To calculate base Avios for a flight you can use the handy Avios Calculator, and you put in the class of service that you want to upgrade to in order to get the number of base Avios needed.
And remember, these upgrades are only available from the following booking classes:
– British Airways: J, C, D, R, I, W, E, T, Y, B, H
– American Airlines and Iberia: J, C, D, Y, B (note the partner fare classes are generally more expensive than British Airways- especially compared to BA’s Premium Economy T class fares, which can be downright dirt cheap)
An Example Where This Makes Sense
I think the situation in which this benefit makes the most sense is upgrading from a World Traveller Plus (Premium Economy) T class ticket to Club World (Business). Upgrading from economy to World Traveller Plus or Business usually doesn’t make sense because you need to buy expensive Y, B or H fares, which can be even more expensive than World Traveller Plus T fares. So for our purposes, let’s take the good old JFK-London route.
To check to see if a flight is available for an Avios upgrade, log-in to your britishairways.com account with your Executive Club number at the top right and then Executive Club -> Spending Avios -> Book Flights with Avios
The screen will automatically default to “Book with Avios,” so you’ll need to click on the tab “Book and upgrade.” Then enter the route and class of service you are looking to purchase and upgrade from (you’ll note that First class isn’t an option because you can’t upgrade to a class of service beyond First). In this case we are looking to purchase Premium Economy and upgrade to Business, so I selected Premium Economy from the dropdown.
The search results show us several options
The final page shows us that it will cost only 20,000 Avios and $2,047 to book the roundtrip ticket. Plus, since this is a paid T class fare, we’d earn 8,646 Avios and 180 tier points on the roundtrip.
To simply purchase the World Traveller Plus ticket it would cost us $1,707, so there are about $300 in extra fees – mostly because the UK charges a surcharge on premium cabin tickets leaving the UK. However, this still beats paying $5,248 which is what it would cost to buy this itinerary outright.
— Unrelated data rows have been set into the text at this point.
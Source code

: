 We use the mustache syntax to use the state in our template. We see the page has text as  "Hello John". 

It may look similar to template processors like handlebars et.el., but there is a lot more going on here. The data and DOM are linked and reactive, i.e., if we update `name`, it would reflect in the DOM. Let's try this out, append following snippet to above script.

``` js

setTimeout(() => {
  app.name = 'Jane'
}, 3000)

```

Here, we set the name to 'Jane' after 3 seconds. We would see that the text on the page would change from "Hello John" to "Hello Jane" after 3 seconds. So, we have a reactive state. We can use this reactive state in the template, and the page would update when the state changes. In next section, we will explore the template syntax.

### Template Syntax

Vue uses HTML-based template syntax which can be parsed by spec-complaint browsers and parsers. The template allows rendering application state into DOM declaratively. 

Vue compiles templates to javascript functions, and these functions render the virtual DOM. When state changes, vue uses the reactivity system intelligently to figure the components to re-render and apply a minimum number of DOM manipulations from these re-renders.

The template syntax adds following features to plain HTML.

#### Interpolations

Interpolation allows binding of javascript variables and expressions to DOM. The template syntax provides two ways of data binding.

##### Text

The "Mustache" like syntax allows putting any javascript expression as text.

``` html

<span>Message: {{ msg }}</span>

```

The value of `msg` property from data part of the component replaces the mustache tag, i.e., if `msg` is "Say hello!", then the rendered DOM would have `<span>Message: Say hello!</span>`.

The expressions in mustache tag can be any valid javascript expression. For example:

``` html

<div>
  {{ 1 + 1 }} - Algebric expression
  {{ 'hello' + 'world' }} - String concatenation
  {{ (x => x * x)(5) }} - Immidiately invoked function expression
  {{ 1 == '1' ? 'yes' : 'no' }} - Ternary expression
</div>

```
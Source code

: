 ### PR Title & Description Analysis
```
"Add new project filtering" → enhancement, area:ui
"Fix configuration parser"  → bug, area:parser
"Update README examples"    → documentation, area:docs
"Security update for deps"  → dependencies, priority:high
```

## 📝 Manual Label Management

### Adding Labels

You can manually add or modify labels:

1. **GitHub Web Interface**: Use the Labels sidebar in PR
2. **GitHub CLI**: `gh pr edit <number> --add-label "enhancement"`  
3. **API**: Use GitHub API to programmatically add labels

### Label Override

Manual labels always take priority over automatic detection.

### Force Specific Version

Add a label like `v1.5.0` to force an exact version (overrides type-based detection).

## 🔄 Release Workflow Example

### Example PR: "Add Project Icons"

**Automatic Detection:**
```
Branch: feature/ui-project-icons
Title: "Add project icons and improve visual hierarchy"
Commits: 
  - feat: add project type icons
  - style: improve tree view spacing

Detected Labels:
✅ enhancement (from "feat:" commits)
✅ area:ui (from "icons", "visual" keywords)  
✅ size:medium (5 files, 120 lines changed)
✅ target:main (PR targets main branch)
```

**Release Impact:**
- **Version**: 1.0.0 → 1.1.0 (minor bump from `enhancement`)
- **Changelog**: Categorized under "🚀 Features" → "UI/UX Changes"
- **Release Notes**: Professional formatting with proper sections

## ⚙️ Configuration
So those measly 20,000 Avios save $3,201 in this scenario – 16 cents per Avios in value! Granted, I understand not everyone is used to paying over $5,000 for business class, but there are certainly many businesses and luxury travelers that do and I’m sure there will be people flying on this exact itinerary in just a couple weeks that have no idea they could have saved thousands of dollars/pounds by simply paying attention to the British Airways frequent flyer program.
Make Sense Comparatively Speaking?
As always, you need to do the math to see if upgrading with Avios makes sense for you. I looked and the cheapest coach fare on this itinerary was $840, so you’d be paying a $1,200 premium plus 20,000 Avios to upgrade your flight from economy to business class. You can upgrade two classes of service and use twice the Avios, but it can’t be done online and you’d have to call. However, as mentioned earlier, you need to book Y,B,H fares and the cheapest fare in this example was O, so it wouldn’t have been upgradeable.
To put this in perspective, to upgrade JFK to London on Delta on this same exact day, the cheapest upgradeable economy fare (B) costs $2,920 and you’d need 50,000 SkyMiles roundtrip to upgrade.
American had no upgrade availability when I searched, so you’d have to buy an $822 coach fare and then waitlist for an upgrade, which would cost a co-pay of $700 and 50,000 miles roundtrip.
United also had no upgrade availability at the time of my search, but the cheapest way to upgrade would be to buy an $822 K class coach fare and then waitlist for an upgrade, which would cost a copay of $1,100 and 40,000 miles roundtrip.